In the entries below, find the lines that include "gateway" and give their number as the whole reply.

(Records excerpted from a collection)
· · · · · · ·
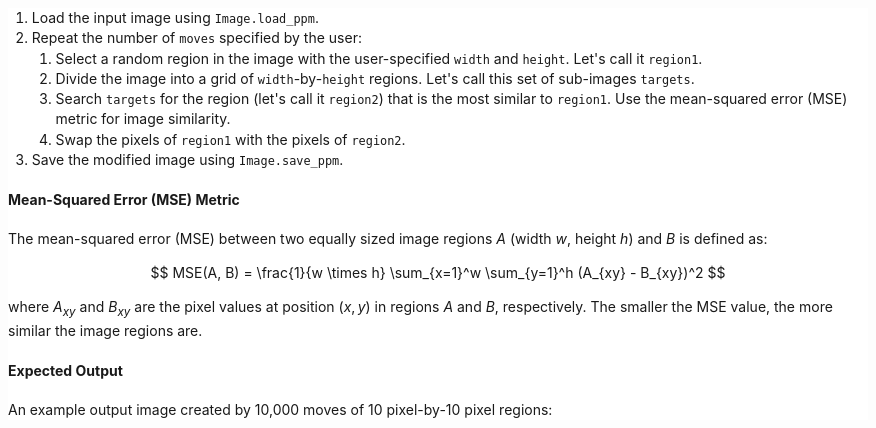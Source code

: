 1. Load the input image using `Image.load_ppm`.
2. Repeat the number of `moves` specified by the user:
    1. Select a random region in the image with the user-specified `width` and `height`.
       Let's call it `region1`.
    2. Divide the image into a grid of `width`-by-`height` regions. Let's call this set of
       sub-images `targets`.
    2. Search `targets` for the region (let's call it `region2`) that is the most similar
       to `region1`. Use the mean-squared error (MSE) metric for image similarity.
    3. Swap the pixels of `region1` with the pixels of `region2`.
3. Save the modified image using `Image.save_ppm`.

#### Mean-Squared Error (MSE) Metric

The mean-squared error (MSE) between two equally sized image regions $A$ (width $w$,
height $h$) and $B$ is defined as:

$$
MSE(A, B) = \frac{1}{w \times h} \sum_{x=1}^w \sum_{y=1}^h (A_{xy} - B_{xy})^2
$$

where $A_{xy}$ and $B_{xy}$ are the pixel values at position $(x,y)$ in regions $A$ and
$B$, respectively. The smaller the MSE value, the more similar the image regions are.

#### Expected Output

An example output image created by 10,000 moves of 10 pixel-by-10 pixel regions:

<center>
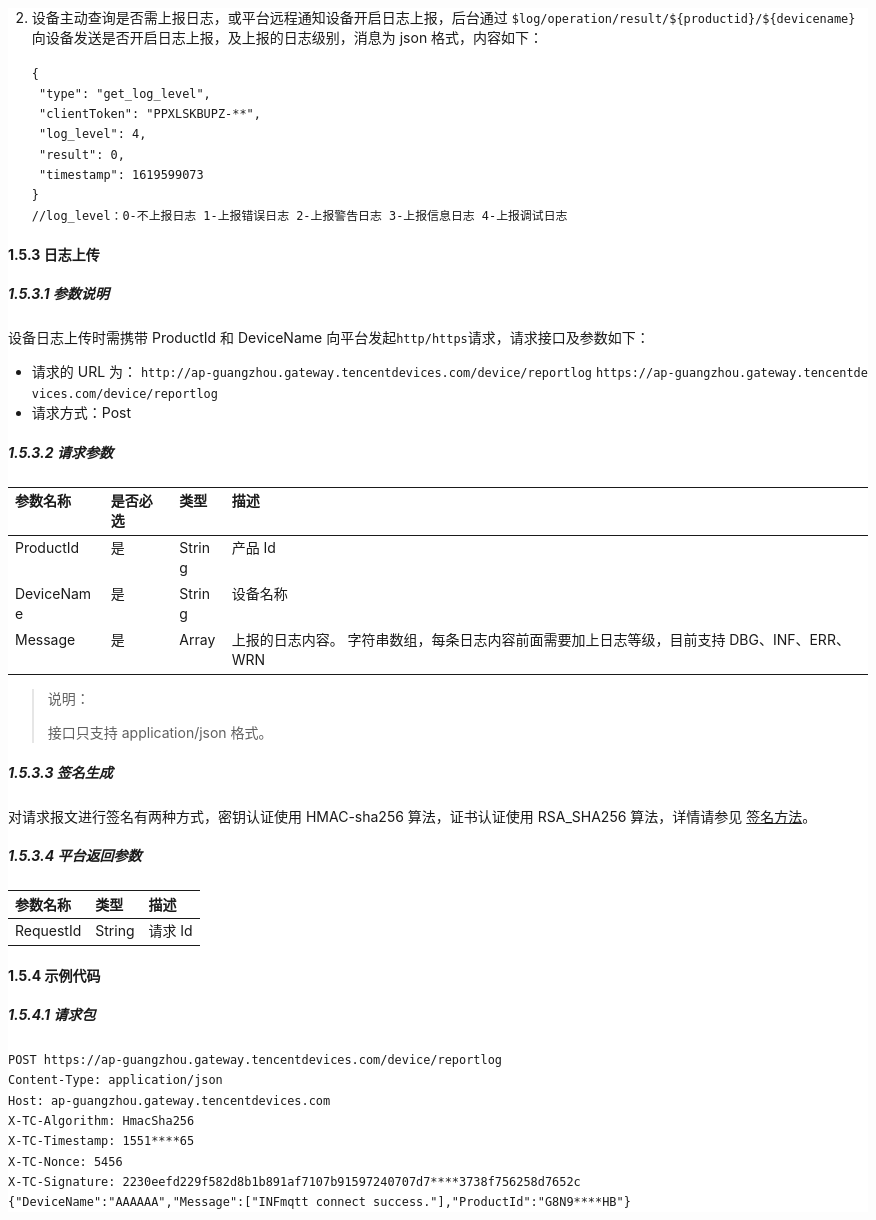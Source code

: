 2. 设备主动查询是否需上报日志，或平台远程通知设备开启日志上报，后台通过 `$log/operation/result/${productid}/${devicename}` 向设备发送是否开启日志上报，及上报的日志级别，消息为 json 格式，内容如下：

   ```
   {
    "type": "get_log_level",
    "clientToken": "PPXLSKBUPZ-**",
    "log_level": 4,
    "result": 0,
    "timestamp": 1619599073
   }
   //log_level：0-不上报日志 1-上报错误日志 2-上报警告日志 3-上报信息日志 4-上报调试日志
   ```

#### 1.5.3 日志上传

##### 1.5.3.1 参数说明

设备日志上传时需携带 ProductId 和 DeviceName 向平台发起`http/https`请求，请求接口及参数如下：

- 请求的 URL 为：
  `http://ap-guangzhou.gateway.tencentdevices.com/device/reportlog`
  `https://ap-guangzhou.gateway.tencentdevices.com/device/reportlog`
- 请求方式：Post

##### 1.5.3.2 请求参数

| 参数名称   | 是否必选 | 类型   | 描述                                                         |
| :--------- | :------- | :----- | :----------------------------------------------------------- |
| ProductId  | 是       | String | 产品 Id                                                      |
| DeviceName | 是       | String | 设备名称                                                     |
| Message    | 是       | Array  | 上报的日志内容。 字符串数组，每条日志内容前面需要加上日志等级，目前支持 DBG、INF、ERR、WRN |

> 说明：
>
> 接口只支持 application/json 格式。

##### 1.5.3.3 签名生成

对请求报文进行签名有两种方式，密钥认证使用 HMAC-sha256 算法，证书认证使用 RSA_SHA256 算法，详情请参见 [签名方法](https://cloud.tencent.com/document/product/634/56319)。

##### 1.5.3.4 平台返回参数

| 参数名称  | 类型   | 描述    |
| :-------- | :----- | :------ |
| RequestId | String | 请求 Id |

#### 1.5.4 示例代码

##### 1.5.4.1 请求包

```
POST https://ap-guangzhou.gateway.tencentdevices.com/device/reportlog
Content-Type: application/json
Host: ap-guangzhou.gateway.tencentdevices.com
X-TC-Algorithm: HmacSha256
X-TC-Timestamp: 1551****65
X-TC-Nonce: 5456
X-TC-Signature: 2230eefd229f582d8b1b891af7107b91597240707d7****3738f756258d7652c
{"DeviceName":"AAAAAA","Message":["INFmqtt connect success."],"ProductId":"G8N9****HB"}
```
· · · · · · ·
**SOLUTION BELOW**. 4